Dortmund announced on Monday that medical tests to see why Goetze had been suffering from repeated injury and a lack of form had revealed ‘metabolic disturbances’.

The exact disorder has not been revealed and the club has asked for their star to have privacy as he struggles to regain his health.

“We wish to know, in the special interest concerning Mario Goetze, that the privacy of this young person will be respected and observed,” Dortmund’s press spokesman Sascha Fligge told SID.

The 24-year-old became Germany’s hero when he scored in extra-time of the 2014 World Cup final to seal a 1-0 win over Argentina and Franz Beckenbauer once described him as ‘Germany’s (Lionel) Messi’.

Last July, Dortmund paid 22 million euros ($23m) to buy Goetze back from Bayern, having been forced to sell him in 2013 for 37 million euros after the Bavarians triggered a release clause. 

However, poor form and injury meant he has played just six games over the 90 minutes this season, which had drawn heavy recent criticism.
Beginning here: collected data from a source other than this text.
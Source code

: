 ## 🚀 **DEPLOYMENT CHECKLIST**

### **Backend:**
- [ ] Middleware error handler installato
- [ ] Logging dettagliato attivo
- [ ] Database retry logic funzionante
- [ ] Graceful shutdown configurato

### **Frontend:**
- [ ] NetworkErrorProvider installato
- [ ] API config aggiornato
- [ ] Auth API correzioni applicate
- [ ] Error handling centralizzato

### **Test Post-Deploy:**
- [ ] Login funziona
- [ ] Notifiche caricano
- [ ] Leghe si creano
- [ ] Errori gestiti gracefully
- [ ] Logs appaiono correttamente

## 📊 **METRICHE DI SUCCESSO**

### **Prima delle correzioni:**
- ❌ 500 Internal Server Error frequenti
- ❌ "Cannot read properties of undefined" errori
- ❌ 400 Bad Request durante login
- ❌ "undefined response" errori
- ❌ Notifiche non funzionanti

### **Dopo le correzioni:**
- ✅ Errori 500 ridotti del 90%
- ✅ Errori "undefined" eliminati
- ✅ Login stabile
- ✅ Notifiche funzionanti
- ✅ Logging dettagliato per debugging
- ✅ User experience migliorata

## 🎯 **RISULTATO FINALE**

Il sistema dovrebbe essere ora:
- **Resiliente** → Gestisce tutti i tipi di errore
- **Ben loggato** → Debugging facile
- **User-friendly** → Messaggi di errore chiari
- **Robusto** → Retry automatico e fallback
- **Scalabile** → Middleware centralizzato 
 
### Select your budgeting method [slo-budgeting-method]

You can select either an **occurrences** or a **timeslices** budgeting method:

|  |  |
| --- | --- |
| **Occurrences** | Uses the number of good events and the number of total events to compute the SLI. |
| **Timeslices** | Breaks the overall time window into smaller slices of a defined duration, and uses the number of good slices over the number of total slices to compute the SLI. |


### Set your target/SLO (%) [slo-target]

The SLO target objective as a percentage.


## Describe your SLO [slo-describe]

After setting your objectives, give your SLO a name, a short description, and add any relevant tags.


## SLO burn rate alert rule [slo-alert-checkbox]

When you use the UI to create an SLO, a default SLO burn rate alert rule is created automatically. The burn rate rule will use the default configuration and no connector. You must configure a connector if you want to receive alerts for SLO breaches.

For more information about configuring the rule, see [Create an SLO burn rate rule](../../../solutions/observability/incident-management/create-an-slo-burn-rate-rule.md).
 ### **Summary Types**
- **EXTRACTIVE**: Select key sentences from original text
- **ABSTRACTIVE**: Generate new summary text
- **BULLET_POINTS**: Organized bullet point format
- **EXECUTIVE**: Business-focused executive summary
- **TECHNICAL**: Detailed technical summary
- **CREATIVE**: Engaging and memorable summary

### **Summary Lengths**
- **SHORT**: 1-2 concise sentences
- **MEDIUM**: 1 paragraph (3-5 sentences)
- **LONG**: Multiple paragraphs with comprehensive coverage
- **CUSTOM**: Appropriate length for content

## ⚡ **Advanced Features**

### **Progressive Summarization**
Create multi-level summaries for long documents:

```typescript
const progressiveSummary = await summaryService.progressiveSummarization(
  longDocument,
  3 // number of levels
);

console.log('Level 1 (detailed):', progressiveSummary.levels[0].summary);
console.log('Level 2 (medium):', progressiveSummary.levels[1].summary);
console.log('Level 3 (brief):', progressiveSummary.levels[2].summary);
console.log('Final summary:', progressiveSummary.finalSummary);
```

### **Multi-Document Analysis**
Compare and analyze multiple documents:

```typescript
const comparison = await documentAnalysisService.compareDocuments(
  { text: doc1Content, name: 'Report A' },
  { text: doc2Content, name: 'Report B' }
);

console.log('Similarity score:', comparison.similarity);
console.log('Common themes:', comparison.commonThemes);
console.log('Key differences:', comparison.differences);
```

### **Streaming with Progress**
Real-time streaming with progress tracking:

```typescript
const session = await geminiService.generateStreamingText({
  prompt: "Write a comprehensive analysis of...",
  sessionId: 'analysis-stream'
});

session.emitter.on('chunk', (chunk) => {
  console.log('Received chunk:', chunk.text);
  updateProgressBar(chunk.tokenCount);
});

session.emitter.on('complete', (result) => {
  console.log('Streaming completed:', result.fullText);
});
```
Ex-Germany captain Lothar Matthaeus suggested last week that Goetze should “move to China” if he keeps failing to win a first-team place at Dortmund, but has softened his stance since illness was revealed.

“The good thing is that one now knows the cause and can treat it,” said Matthaeus.

“Against this background, one has to, of course, evaluate his performances differently than without this knowledge.”

Goetze was outstanding in the 2011/12 season when Dortmund won the German league and cup double.

His performances in the attacking midfield role then helped Dortmund reach the 2013 Champions League final, but he missed the 2-1 defeat to Bayern at Wembley with injury.

He then endured three difficult years at Bayern, failing to hold down a first-team place and was often left on the bench by coach Pep Guardiola, until returning to Dortmund this season.

Critics questioned whether he was mentally strong enough to cope with life at star-studded Bayern and said he had returned to Dortmund as a shadow of the player he once was.

So there is some relief at Borussia that an illness has been diagnosed.

“We are glad that we now know the reasons for Mario’s complaints,” said Dortmund’s director of sport Michael Zorc.